Esta postura no significa, ni mucho menos, que agricultores y ganaderos seamos insolidarios con una ciudadanía que viene padeciendo una inflación en los alimentos desconocida para las nuevas generaciones. Habría que remontarse a la crisis del petróleo de 1973 y la Transición para ver subidas en la cesta de la compra como las que sufrimos últimamente. Los datos del propio Instituto Nacional de Estadística (que posiblemente incluso se queden cortos) ya asustan: el precio de los alimentos subió de media casi el 12% en 2023, ¡sobre unos precios que ya aumentaron el 11,6% el año anterior! Es decir, en sólo dos años el 25% de encarecimiento en esos productos (y algunos, como en el aceite de oliva, en torno al 100%). Cualquier economía doméstica se resiente, por más que se maquille esa inflación con deducciones del IVA, aumentos de salarios mínimos, campañas publicitarias para no desperdiciar comida…
Pero el profesional del campo no es causante de esa situación, sino una víctima por partida doble (triple, si es un ganadero, con incrementos semejantes para alimentar a sus animales, sin que pueda repercutir tal sobrecoste). En primer lugar, los profesionales del campo también somos consumidores, también tenemos familias que comen, también vamos a la compra para abastecer despensas y frigoríficos; y también notamos que el mismo billete cunde menos. Además padecemos que esa inflación sirva de coartada para oscuras maniobras de mercado que, de modo más o menos directo, acaban minando la viabilidad de nuestras explotaciones.
IMPORTACIONES SIN CONTROL
Vamos con un ejemplo. Pese a venir de la sementera más cara de la historia, en 2023 hemos cobrado por nuestros cereales un tercio menos que en el año anterior; en parte, por efecto de la importación masiva de grano, unas operaciones que se justifican por la presunta solidaridad con países que, por causas diversas, necesitan vender esa producción. Pero a menudo responden al interés político de controlar la inflación, de forzar rebajas de precio en ciertas materias primas, de manera que la industria compense el alza de otros costes, incluidos los tributarios y laborales.
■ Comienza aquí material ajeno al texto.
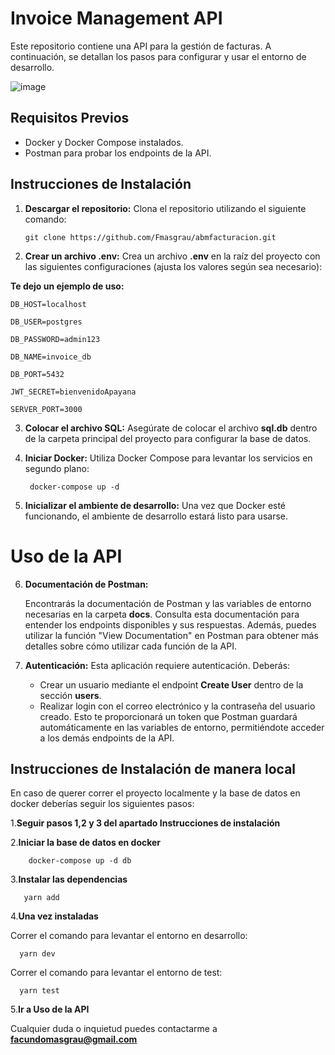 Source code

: ﻿# Invoice Management API

Este repositorio contiene una API para la gestión de facturas. A continuación, se detallan los pasos para configurar y usar el entorno de desarrollo.

![image](https://github.com/Fmasgrau/abmfacturacion/assets/40182366/376ebdbb-10be-446d-aad6-ce268f2903f8)

## Requisitos Previos

- Docker y Docker Compose instalados.
- Postman para probar los endpoints de la API.

## Instrucciones de Instalación

1. **Descargar el repositorio:** Clona el repositorio utilizando el siguiente comando:

       git clone https://github.com/Fmasgrau/abmfacturacion.git

2. **Crear un archivo .env:** Crea un archivo **.env** en la raíz del proyecto con las siguientes configuraciones (ajusta los valores según sea necesario):

**Te dejo un ejemplo de uso:**

    DB_HOST=localhost

    DB_USER=postgres 

    DB_PASSWORD=admin123 

    DB_NAME=invoice_db 

    DB_PORT=5432 

    JWT_SECRET=bienvenidoApayana 

    SERVER_PORT=3000

3. **Colocar el archivo SQL:** Asegúrate de colocar el archivo **sql.db** dentro de la carpeta principal del proyecto para configurar la base de datos.
4. **Iniciar Docker:** Utiliza Docker Compose para levantar los servicios en segundo plano:

        docker-compose up -d 

5. **Inicializar el ambiente de desarrollo:** Una vez que Docker esté funcionando, el ambiente de desarrollo estará listo para usarse.

# Uso de la API

6. **Documentación de Postman:**
   
   Encontrarás la documentación de Postman y las variables de entorno necesarias en la carpeta **docs**. Consulta esta documentación para entender los endpoints disponibles y sus respuestas. Además, puedes utilizar la función "View Documentation" en Postman para obtener más detalles sobre cómo utilizar cada función de la API.
8. **Autenticación:**
    Esta aplicación requiere autenticación. Deberás:
     + Crear un usuario mediante el endpoint **Create User** dentro de la sección **users**.
      + Realizar login con el correo electrónico y la contraseña del usuario creado. Esto te proporcionará un token que Postman guardará automáticamente en las variables de entorno, permitiéndote acceder a los demás endpoints de la API.
  
## Instrucciones de Instalación de manera local
En caso de querer correr el proyecto localmente y la base de datos en docker deberías seguir los siguientes pasos:

1.**Seguir pasos 1,2 y 3 del apartado Instrucciones de instalación**

2.**Iniciar la base de datos en docker**
   
        docker-compose up -d db

3.**Instalar las dependencias**

       yarn add
       
4.**Una vez instaladas**

  Correr el comando para levantar el entorno en desarrollo:
  
      yarn dev
      
  Correr el comando para levantar el entorno de test:
  
      yarn test

5.**Ir a Uso de la API**


Cualquier duda o inquietud puedes contactarme a **facundomasgrau@gmail.com**

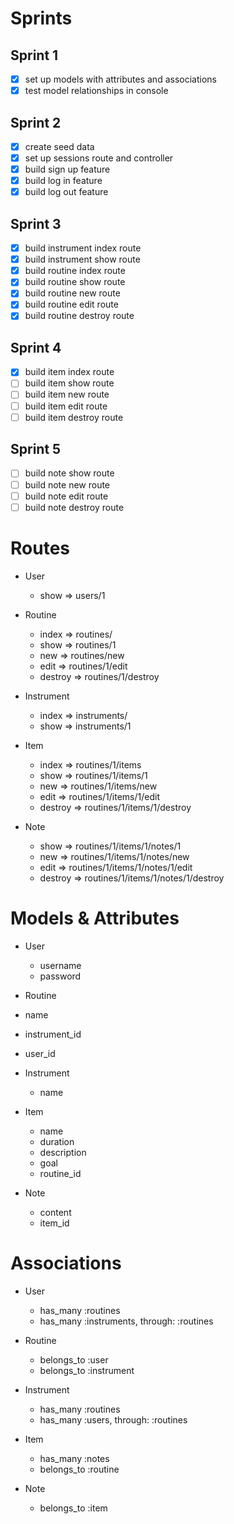 # Sprints

## Sprint 1
- [x] set up models with attributes and associations
- [x] test model relationships in console

## Sprint 2
- [x] create seed data
- [x] set up sessions route and controller
- [x] build sign up feature
- [x] build log in feature
- [x] build log out feature

## Sprint 3
- [x] build instrument index route
- [x] build instrument show route
- [x] build routine index route
- [x] build routine show route
- [x] build routine new route
- [x] build routine edit route
- [x] build routine destroy route

## Sprint 4
- [x] build item index route
- [ ] build item show route
- [ ] build item new route
- [ ] build item edit route
- [ ] build item destroy route

## Sprint 5
- [ ] build note show route
- [ ] build note new route
- [ ] build note edit route
- [ ] build note destroy route

# Routes

- User
  - show => users/1

- Routine
  - index => routines/
  - show => routines/1
  - new => routines/new
  - edit => routines/1/edit
  - destroy => routines/1/destroy

- Instrument
  - index => instruments/
  - show => instruments/1

- Item
  - index => routines/1/items
  - show => routines/1/items/1
  - new => routines/1/items/new
  - edit => routines/1/items/1/edit
  - destroy => routines/1/items/1/destroy

- Note
  - show => routines/1/items/1/notes/1
  - new => routines/1/items/1/notes/new
  - edit => routines/1/items/1/notes/1/edit
  - destroy => routines/1/items/1/notes/1/destroy


# Models & Attributes

- User
  - username
  - password

- Routine
 - name
 - instrument_id
 - user_id

- Instrument
  - name

- Item
  - name
  - duration
  - description
  - goal
  - routine_id

- Note
  - content
  - item_id

# Associations

- User
  - has_many :routines
  - has_many :instruments, through: :routines

- Routine
  - belongs_to :user
  - belongs_to :instrument

- Instrument
  - has_many :routines
  - has_many :users, through: :routines

- Item
  - has_many :notes
  - belongs_to :routine

- Note
  - belongs_to :item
Es paradójico que esos tejemanejes coincidan con una PAC aún más restrictiva y ecologista que las anteriores (más ecologista, claro, para la producción intracomunitaria; para la exterior sí se relajan criterios a modo de alfombra roja). Por eso, los profesionales del campo nos preguntamos qué escenario (por usar esa palabra tan querida para los políticos: “escenario”) debe darse para que nos dejen trabajar, para que podamos producir con libertad, eficacia y respeto al medio ambiente, como sabemos hacer…
Sí, el consumidor tendrá que pagar lo que nuestros productos valgan, pero habrá que plantear unas políticas agrarias productivas, rentables y realistas. Sin hacernos trampas al solitario. Lo otro, los «enredos de mantenimiento, las paguitas y los subsidios», que decía Pedro Barato, a lo mejor cala en otros segmentos de la población, a lo mejor incluso crea nichos de votantes fieles… Pero no es lo nuestro: en el campo sí queremos trabajar. Y, por desgracia, tenemos que salir a las carreteras y a las calles el miércoles 14 de febrero para manifestarlo y para recordárselo a quienes corresponde.